There's a bang on the door and Edwards sticks his head round.

"Christmas has come early," he says, depositing a package on the bed, “and a letter too, you lucky bastard.”

Farrier feigns nonchalance until Edwards is gone. He’s the incurably nosy sort and Farrier has recognised the writing on the battered envelope. The return address on the parcel is also familiar and not from his family. They don't write to him often: his brother never does and his mother sends rather stiff, stilted enquiries about his welfare that are more duty than affection. The letter in his hand should be nothing like that.
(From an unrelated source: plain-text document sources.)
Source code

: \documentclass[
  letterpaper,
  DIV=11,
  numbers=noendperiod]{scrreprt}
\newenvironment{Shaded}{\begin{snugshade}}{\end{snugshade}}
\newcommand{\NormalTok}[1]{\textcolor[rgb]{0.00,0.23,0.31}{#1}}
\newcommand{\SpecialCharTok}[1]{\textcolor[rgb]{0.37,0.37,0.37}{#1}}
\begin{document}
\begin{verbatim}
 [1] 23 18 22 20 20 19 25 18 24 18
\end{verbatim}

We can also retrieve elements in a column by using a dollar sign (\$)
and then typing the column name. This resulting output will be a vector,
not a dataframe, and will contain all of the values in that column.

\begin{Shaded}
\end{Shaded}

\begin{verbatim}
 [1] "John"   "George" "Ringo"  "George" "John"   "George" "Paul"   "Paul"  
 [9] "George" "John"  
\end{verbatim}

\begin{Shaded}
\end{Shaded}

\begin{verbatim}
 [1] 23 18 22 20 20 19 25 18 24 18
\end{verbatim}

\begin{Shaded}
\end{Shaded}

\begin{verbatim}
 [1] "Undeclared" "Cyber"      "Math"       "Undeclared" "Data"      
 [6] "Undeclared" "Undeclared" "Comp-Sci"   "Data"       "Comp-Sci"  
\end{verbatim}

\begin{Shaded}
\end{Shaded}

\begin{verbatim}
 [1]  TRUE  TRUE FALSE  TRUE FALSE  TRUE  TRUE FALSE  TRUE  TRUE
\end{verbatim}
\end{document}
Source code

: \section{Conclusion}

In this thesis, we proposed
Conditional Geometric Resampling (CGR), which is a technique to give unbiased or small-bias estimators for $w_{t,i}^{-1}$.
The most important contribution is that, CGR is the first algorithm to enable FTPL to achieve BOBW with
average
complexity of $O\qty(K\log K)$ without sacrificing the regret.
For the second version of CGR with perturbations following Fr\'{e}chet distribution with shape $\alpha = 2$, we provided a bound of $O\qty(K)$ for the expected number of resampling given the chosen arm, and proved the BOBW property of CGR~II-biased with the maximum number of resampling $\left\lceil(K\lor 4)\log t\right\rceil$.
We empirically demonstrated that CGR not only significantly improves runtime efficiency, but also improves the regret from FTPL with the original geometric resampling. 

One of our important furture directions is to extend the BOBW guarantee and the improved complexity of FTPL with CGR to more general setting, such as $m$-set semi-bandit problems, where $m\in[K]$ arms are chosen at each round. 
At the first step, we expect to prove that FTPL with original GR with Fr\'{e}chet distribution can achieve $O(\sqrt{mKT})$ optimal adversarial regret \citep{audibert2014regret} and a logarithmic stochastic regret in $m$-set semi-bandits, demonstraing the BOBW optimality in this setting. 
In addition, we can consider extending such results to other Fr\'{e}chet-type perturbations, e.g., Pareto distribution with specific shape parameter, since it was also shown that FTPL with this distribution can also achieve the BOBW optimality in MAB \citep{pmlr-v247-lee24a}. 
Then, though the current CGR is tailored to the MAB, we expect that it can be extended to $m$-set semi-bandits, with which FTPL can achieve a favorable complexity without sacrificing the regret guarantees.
Deciding to savour it, he opens the package first. The corners have been dented by the journey and it has already been opened and searched. Still, the contents seem mostly intact. A block of chocolate on top and a tin of cigarettes. His preferred brand too, which means someone went out looking out for them. Squashed around the edges of the tin are a pair of knitted mittens and a pair of knitted socks. He presses them to his face and imagines he can smell the faintest trace of home. Hand knitted, though expertly, he imagines Collins asking his mother to make them, guessing at the remembered size of Farrier’s feet and hands against his own. Wrapping them and sending them. Going looking for the right cigarettes. Against the pain of being separated so abruptly and completely, the parcel feels like an embrace. Stretched by distance, battered and disturbed by a dozen people they may be, but these things were touched by Collins’ hands and now Farrier is holding them and it could almost, almost be like reaching out and touching him. He runs a hand over the tin, feeling the bump of embossed lettering, and wonders if Collins did the same.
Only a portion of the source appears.